> _TASK REQUIREMENTS_
Pictures aside, repeat all the entries below exactly as they appear.

> _RECORDS SHOWN_
────

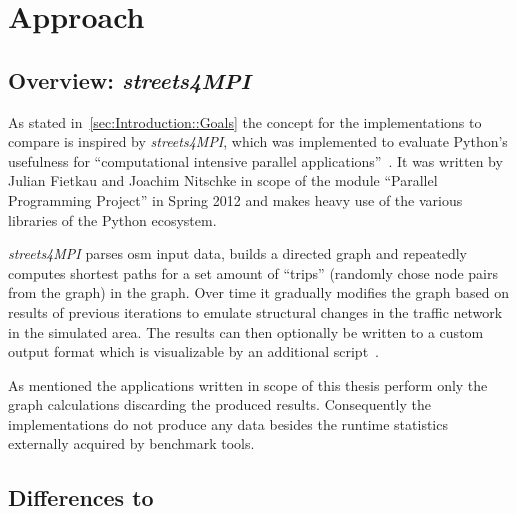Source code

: \chapter{Approach}
\label{ch:Approach}


\section{Overview: \textit{streets4MPI}}
\label{sec:Approach::Overview}

As stated in~\autoref{sec:Introduction::Goals} the concept for the implementations to compare is inspired by \textit{streets4MPI}, which was implemented to evaluate Python's usefulness for ``computational intensive parallel applications''~\cite[p.3]{streets_report}. It was written by Julian Fietkau and Joachim Nitschke in scope of the module ``Parallel Programming Project'' in Spring 2012 and makes heavy use of the various libraries of the Python ecosystem.

\textit{streets4MPI} parses \gls{osm} input data, builds a directed graph and repeatedly computes shortest paths for a set amount of ``trips'' (randomly chose node pairs from the graph) in the graph. Over time it gradually modifies the graph based on results of previous iterations to emulate structural changes in the traffic network in the simulated area. The results can then optionally be written to a custom output format which is visualizable by an additional script~\cite{streets_report}.

As mentioned the applications written in scope of this thesis perform only the graph calculations discarding the produced results. Consequently the implementations do not produce any data besides the runtime statistics externally acquired by benchmark tools.


\section{Differences to }
\label{sec:Approach::Differences}


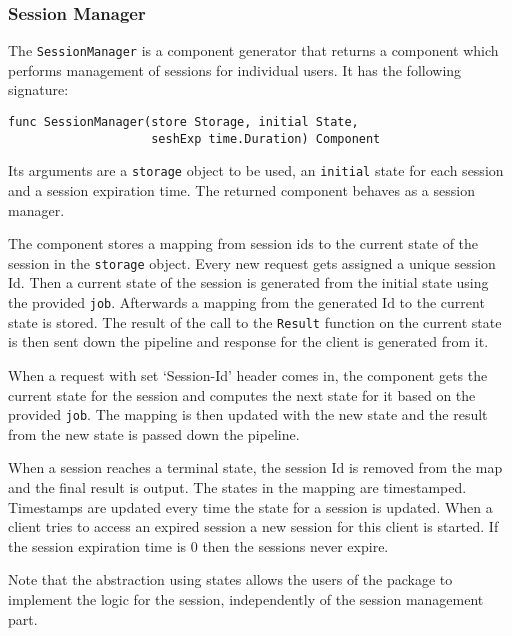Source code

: \subsubsection{Session Manager}
The \texttt{SessionManager} is a component generator that returns a component
which performs management of sessions for individual users. It has the following signature:
\begin{lstlisting}
func SessionManager(store Storage, initial State, 
                    seshExp time.Duration) Component
\end{lstlisting}
Its arguments are a \texttt{storage} object to be used, an \texttt{initial} 
state for each session and a session expiration time.
The returned component behaves as a session manager. 

The component stores a mapping from session ids to the current state of the session
in the \texttt{storage} object.
Every new request gets assigned a unique session Id. Then a current state
of the session is generated from the initial state using the provided
\texttt{job}. Afterwards a mapping from the generated Id to the current state
is stored. The result of the call to the \texttt{Result} function on the
current state is then sent down the pipeline and response for the client 
is generated from it.

When a request with set `Session-Id' header comes in, the component gets the current 
state for the session and computes the next state for it based on the provided 
\texttt{job}.
The mapping is then updated with the new state and the result from the new state
is passed down the pipeline.

When a session reaches a terminal state, the session Id is removed from the map
and the final result is output.
The states in the mapping are timestamped. Timestamps are updated every time
the state for a session is updated. When a client tries to access an expired
session a new session for this client is started. If the session expiration
time is 0 then the sessions never expire.

Note that the abstraction using states allows the users of the 
package to implement the logic for the session, independently of 
the session management part.


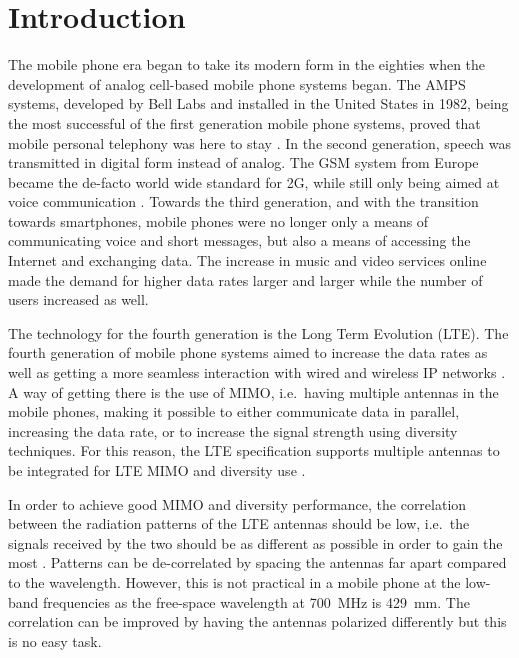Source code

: \chapter*{Introduction}
\label{cha:intro}

The mobile phone era began to take its modern form in the eighties when the development of analog cell-based mobile phone systems began. The AMPS systems, developed by Bell Labs and installed in the United States in 1982, being the most successful of the first generation mobile phone systems, proved that mobile personal telephony was here to stay \cite{tanenbaum2012computer}. In the second generation, speech was transmitted in digital form instead of analog. The GSM system from Europe became the de-facto world wide standard for 2G, while still only being aimed at voice communication \cite{tanenbaum2012computer}. Towards the third generation, and with the transition towards smartphones, mobile phones were no longer only a means of communicating voice and short messages, but also a means of accessing the Internet and exchanging data. The increase in music and video services online made the demand for higher data rates larger and larger while the number of users increased as well.

The technology for the fourth generation is the Long Term Evolution (LTE). The fourth generation of mobile phone systems aimed to increase the data rates as well as getting a more seamless interaction with wired and wireless IP networks \cite{tanenbaum2012computer}. A way of getting there is the use of MIMO, i.e.\ having multiple antennas in the mobile phones, making it possible to either communicate data in parallel, increasing the data rate, or to increase the signal strength using diversity techniques. For this reason, the LTE specification supports multiple antennas to be integrated for LTE MIMO and diversity use \cite{holma2011lte}.

In order to achieve good MIMO and diversity performance, the correlation between the radiation patterns of the LTE antennas should be low, i.e.\ the signals received by the two should be as different as possible in order to gain the most \cite{Tim2012Practical}. Patterns can be de-correlated by spacing the antennas far apart compared to the wavelength. However, this is not practical in a mobile phone at the low-band frequencies as the free-space wavelength at \SI{700}{MHz} is \SI{429}{mm}. The correlation can be improved by having the antennas polarized differently but this is no easy task.

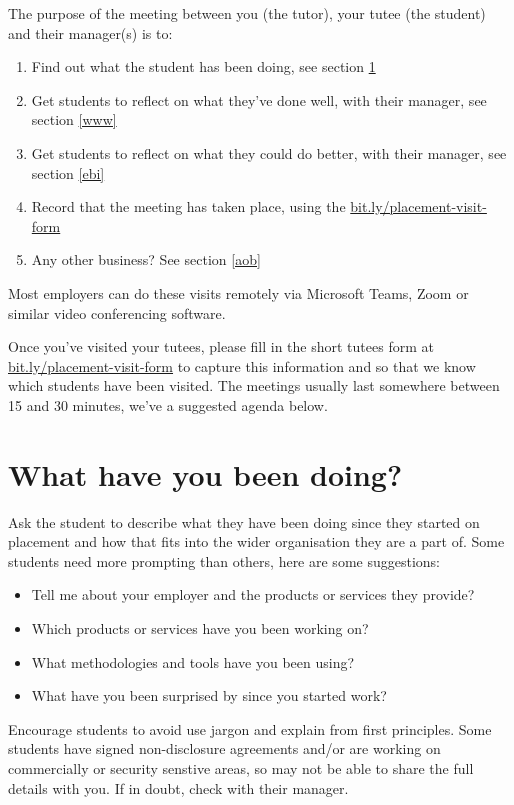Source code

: \documentclass[
]{book}
\providecommand{\tightlist}{%
  \setlength{\itemsep}{0pt}\setlength{\parskip}{0pt}}
\begin{document}
The purpose of the meeting between you (the tutor), your tutee (the student) and their manager(s) is to:

\begin{enumerate}
\def\labelenumi{\arabic{enumi}.}
\tightlist
\item
  Find out what the student has been doing, see section \ref{what}
\item
  Get students to reflect on what they've done well, with their manager, see section \ref{www}
\item
  Get students to reflect on what they could do better, with their manager, see section \ref{ebi}
\item
  Record that the meeting has taken place, using the \url{bit.ly/placement-visit-form} \citep{visitform}
\item
  Any other business? See section \ref{aob}
\end{enumerate}

Most employers can do these visits remotely via Microsoft Teams, Zoom or similar video conferencing software.

Once you've visited your tutees, please fill in the short tutees form at \url{bit.ly/placement-visit-form} \citep{visitform} to capture this information and so that we know which students have been visited. The meetings usually last somewhere between 15 and 30 minutes, we've a suggested agenda below.

\section{What have you been doing?}\label{what}

Ask the student to describe what they have been doing since they started on placement and how that fits into the wider organisation they are a part of. Some students need more prompting than others, here are some suggestions:

\begin{itemize}
\tightlist
\item
  Tell me about your employer and the products or services they provide?
\item
  Which products or services have you been working on?
\item
  What methodologies and tools have you been using?
\item
  What have you been surprised by since you started work?
\end{itemize}

Encourage students to avoid use jargon and explain from first principles. Some students have signed non-disclosure agreements and/or are working on commercially or security senstive areas, so may not be able to share the full details with you. If in doubt, check with their manager.
\end{document}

────

> _COMPLETED TASK_
Source code

: \chapter{Approach}
\label{ch:Approach}


\section{Overview: \textit{streets4MPI}}
\label{sec:Approach::Overview}

As stated in~\autoref{sec:Introduction::Goals} the concept for the implementations to compare is inspired by \textit{streets4MPI}, which was implemented to evaluate Python's usefulness for ``computational intensive parallel applications''~\cite[p.3]{streets_report}. It was written by Julian Fietkau and Joachim Nitschke in scope of the module ``Parallel Programming Project'' in Spring 2012 and makes heavy use of the various libraries of the Python ecosystem.

\textit{streets4MPI} parses \gls{osm} input data, builds a directed graph and repeatedly computes shortest paths for a set amount of ``trips'' (randomly chose node pairs from the graph) in the graph. Over time it gradually modifies the graph based on results of previous iterations to emulate structural changes in the traffic network in the simulated area. The results can then optionally be written to a custom output format which is visualizable by an additional script~\cite{streets_report}.

As mentioned the applications written in scope of this thesis perform only the graph calculations discarding the produced results. Consequently the implementations do not produce any data besides the runtime statistics externally acquired by benchmark tools.


\section{Differences to }
\label{sec:Approach::Differences}


Source code

: \subsubsection{Session Manager}
The \texttt{SessionManager} is a component generator that returns a component
which performs management of sessions for individual users. It has the following signature:
\begin{lstlisting}
func SessionManager(store Storage, initial State, 
                    seshExp time.Duration) Component
\end{lstlisting}
Its arguments are a \texttt{storage} object to be used, an \texttt{initial} 
state for each session and a session expiration time.
The returned component behaves as a session manager. 

The component stores a mapping from session ids to the current state of the session
in the \texttt{storage} object.
Every new request gets assigned a unique session Id. Then a current state
of the session is generated from the initial state using the provided
\texttt{job}. Afterwards a mapping from the generated Id to the current state
is stored. The result of the call to the \texttt{Result} function on the
current state is then sent down the pipeline and response for the client 
is generated from it.

When a request with set `Session-Id' header comes in, the component gets the current 
state for the session and computes the next state for it based on the provided 
\texttt{job}.
The mapping is then updated with the new state and the result from the new state
is passed down the pipeline.

When a session reaches a terminal state, the session Id is removed from the map
and the final result is output.
The states in the mapping are timestamped. Timestamps are updated every time
the state for a session is updated. When a client tries to access an expired
session a new session for this client is started. If the session expiration
time is 0 then the sessions never expire.

Note that the abstraction using states allows the users of the 
package to implement the logic for the session, independently of 
the session management part.


Source code

: \chapter*{Introduction}
\label{cha:intro}

The mobile phone era began to take its modern form in the eighties when the development of analog cell-based mobile phone systems began. The AMPS systems, developed by Bell Labs and installed in the United States in 1982, being the most successful of the first generation mobile phone systems, proved that mobile personal telephony was here to stay \cite{tanenbaum2012computer}. In the second generation, speech was transmitted in digital form instead of analog. The GSM system from Europe became the de-facto world wide standard for 2G, while still only being aimed at voice communication \cite{tanenbaum2012computer}. Towards the third generation, and with the transition towards smartphones, mobile phones were no longer only a means of communicating voice and short messages, but also a means of accessing the Internet and exchanging data. The increase in music and video services online made the demand for higher data rates larger and larger while the number of users increased as well.

The technology for the fourth generation is the Long Term Evolution (LTE). The fourth generation of mobile phone systems aimed to increase the data rates as well as getting a more seamless interaction with wired and wireless IP networks \cite{tanenbaum2012computer}. A way of getting there is the use of MIMO, i.e.\ having multiple antennas in the mobile phones, making it possible to either communicate data in parallel, increasing the data rate, or to increase the signal strength using diversity techniques. For this reason, the LTE specification supports multiple antennas to be integrated for LTE MIMO and diversity use \cite{holma2011lte}.

In order to achieve good MIMO and diversity performance, the correlation between the radiation patterns of the LTE antennas should be low, i.e.\ the signals received by the two should be as different as possible in order to gain the most \cite{Tim2012Practical}. Patterns can be de-correlated by spacing the antennas far apart compared to the wavelength. However, this is not practical in a mobile phone at the low-band frequencies as the free-space wavelength at \SI{700}{MHz} is \SI{429}{mm}. The correlation can be improved by having the antennas polarized differently but this is no easy task.

Source code

: \documentclass[
]{book}
\providecommand{\tightlist}{%
  \setlength{\itemsep}{0pt}\setlength{\parskip}{0pt}}
\begin{document}
The purpose of the meeting between you (the tutor), your tutee (the student) and their manager(s) is to:

\begin{enumerate}
\def\labelenumi{\arabic{enumi}.}
\tightlist
\item
  Find out what the student has been doing, see section \ref{what}
\item
  Get students to reflect on what they've done well, with their manager, see section \ref{www}
\item
  Get students to reflect on what they could do better, with their manager, see section \ref{ebi}
\item
  Record that the meeting has taken place, using the \url{bit.ly/placement-visit-form} \citep{visitform}
\item
  Any other business? See section \ref{aob}
\end{enumerate}

Most employers can do these visits remotely via Microsoft Teams, Zoom or similar video conferencing software.

Once you've visited your tutees, please fill in the short tutees form at \url{bit.ly/placement-visit-form} \citep{visitform} to capture this information and so that we know which students have been visited. The meetings usually last somewhere between 15 and 30 minutes, we've a suggested agenda below.

\section{What have you been doing?}\label{what}

Ask the student to describe what they have been doing since they started on placement and how that fits into the wider organisation they are a part of. Some students need more prompting than others, here are some suggestions:

\begin{itemize}
\tightlist
\item
  Tell me about your employer and the products or services they provide?
\item
  Which products or services have you been working on?
\item
  What methodologies and tools have you been using?
\item
  What have you been surprised by since you started work?
\end{itemize}

Encourage students to avoid use jargon and explain from first principles. Some students have signed non-disclosure agreements and/or are working on commercially or security senstive areas, so may not be able to share the full details with you. If in doubt, check with their manager.
\end{document}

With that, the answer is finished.